We did move away from this method because we did not want the overhead of checking/writing emails anymore. Instead we now export our changes in code and automate the import/export of them via scripts. The binary files of VDrift however are not substitutable with more atomic files, as far as I understand.
Therefore I think, handling them is only possible with proper communication and sticking to the necessary protocol of editing. I am in doubt, whether the locking in svn really helps avoiding conflicts better than having split the code into individual cars/tracks/etc on github. With more atomic code and easier and therefore more frequent commits the maximum possible damage could actually be lowered.
I would suggest having a lockfile in the root each repository, that needs to be touched before and after working on the data repositories. An obligatory guide on how to fork, lock, edit, commit and release could be given in each repo's readme, too.
joevenzon Wrote:Other stuff specific to git: I had heard that a git repository size grows much faster with binary file changes than an SVN repository. I had also heard that the way git works on a blob level (versioning the content of files, not the file itself) makes it really slow at scanning for updated files (since it needs to hash everything to determine if it changed) while subversion can cheat by looking at file properties. This info may be out of date. If you set up a test git data repo we can do some experiments.

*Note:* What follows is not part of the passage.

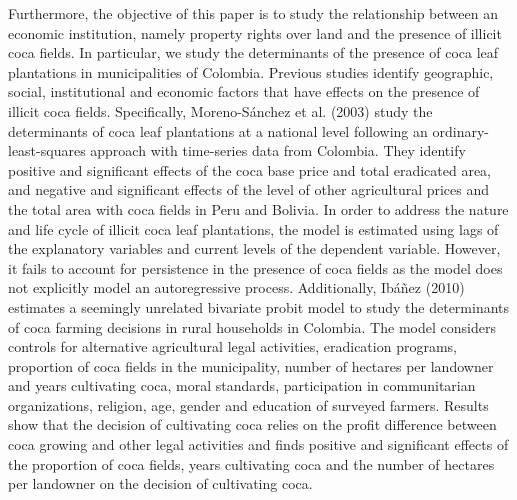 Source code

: Furthermore, the objective of this paper is to study the relationship between an economic institution, namely property rights over land and the presence of illicit coca fields. In particular, we study the determinants of the presence of coca leaf plantations in municipalities of Colombia. Previous studies identify geographic, social, institutional and economic factors that have effects on the presence of illicit coca fields. Specifically, Moreno-S\'{a}nchez et al. (2003) study the determinants of coca leaf plantations at a national level following an ordinary-least-squares approach with time-series data from Colombia. They identify positive and significant effects of the coca base price and total eradicated area, and negative and significant effects of the level of other agricultural prices and the total area with coca fields in Peru and Bolivia. In order to address the nature and life cycle of illicit coca leaf plantations, the model is estimated using lags of the explanatory variables and current levels of the dependent variable. However, it fails to account for persistence in the presence of coca fields as the model does not explicitly model an autoregressive process. Additionally, Ib\'{a}\~{n}ez (2010) estimates a seemingly unrelated bivariate probit model to study the determinants of coca farming decisions in rural households in Colombia. The model considers controls for alternative agricultural legal activities, eradication programs, proportion of coca fields in the municipality, number of hectares per landowner and years cultivating coca, moral standards, participation in communitarian organizations, religion, age, gender and education of surveyed farmers. Results show that the decision of cultivating coca relies on the profit difference between coca growing and other legal activities and finds positive and significant effects of the proportion of coca fields, years cultivating coca and the number of hectares per landowner on the decision of cultivating coca.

I would be happy to help testing this. I will deploy something later today or tomorrow.
|
|
10-02-2011, 02:57 PM,
|
|
joevenzon
Administrator
|
Posts: 2,679
Threads: 52
Joined: Jun 2005
|
|
BiGBeN87 Wrote:Was it usual for VDrift to use subversions locking in the past? Were your experiences positive?
I've used it at work for other projects where it was vital, but to be honest, I don't think anyone's really used it for VDrift. There are a small number of people working on anything at a given moment, so not many collisions. I think the forum has been used sometimes to communicate before beginning work on something that someone else checked in (although this has failed in the past as well). The problem we run into on VDrift most often is just someone changing a file that someone else had previously changed, and then that person being like "wtf, why did you change that?", but they weren't working on it simultaneously, so that's a different problem with some different solution.
Quote:I would be happy to help testing this. I will deploy something later today or tomorrow.
Some tests:
* making a series of small changes to a .png image file, checking repository size change
* adding and then deleting the equivalent of a track's set of files, checking repository size change
* on a large repository like the entire vdrift data repo, make a single change to a .png file somewhere deep and check the time taken to make a git commit -a or svn ci
* on a large repo, test git workflow for branching, changing a .png file, and merging back in. test time and repository size change
Considerations:
* for the size and time tests, how does running git gc affect the results? would this need to be a regular manual maintenance for a github hosted repo?
|
|
10-05-2011, 05:43 PM,
|
|
BiGBeN87
Junior Member
|
Posts: 20
Threads: 4
Joined: Sep 2011
|
|
I just finished cloning the svn and uploading it to github:
https://github.com/bigben87/VDrift-Data
So fork me on GitHub and do your tests! I will go to sleep now, but I have an early measurement already:
1.6 GiB of binary data with 900 revisions weigh in at 1,.7 GiB .git directory. So size considerations seem for no reason.
joevenzon Wrote:The problem we run into on VDrift most often is just someone changing a file that someone else had previously changed, and then that person being like "wtf, why did you change that?", but they weren't working on it simultaneously, so that's a different problem with some different solution.
I have witnessed this behavior in some other projects to. I always felt that a forum is the wrong place to talk about code, however. GitHub's pull-request implementation encourages discussion on specific changes throughout the whole development process. Maybe that already gives enough structure on the right place to prevent wtf-commits in the future.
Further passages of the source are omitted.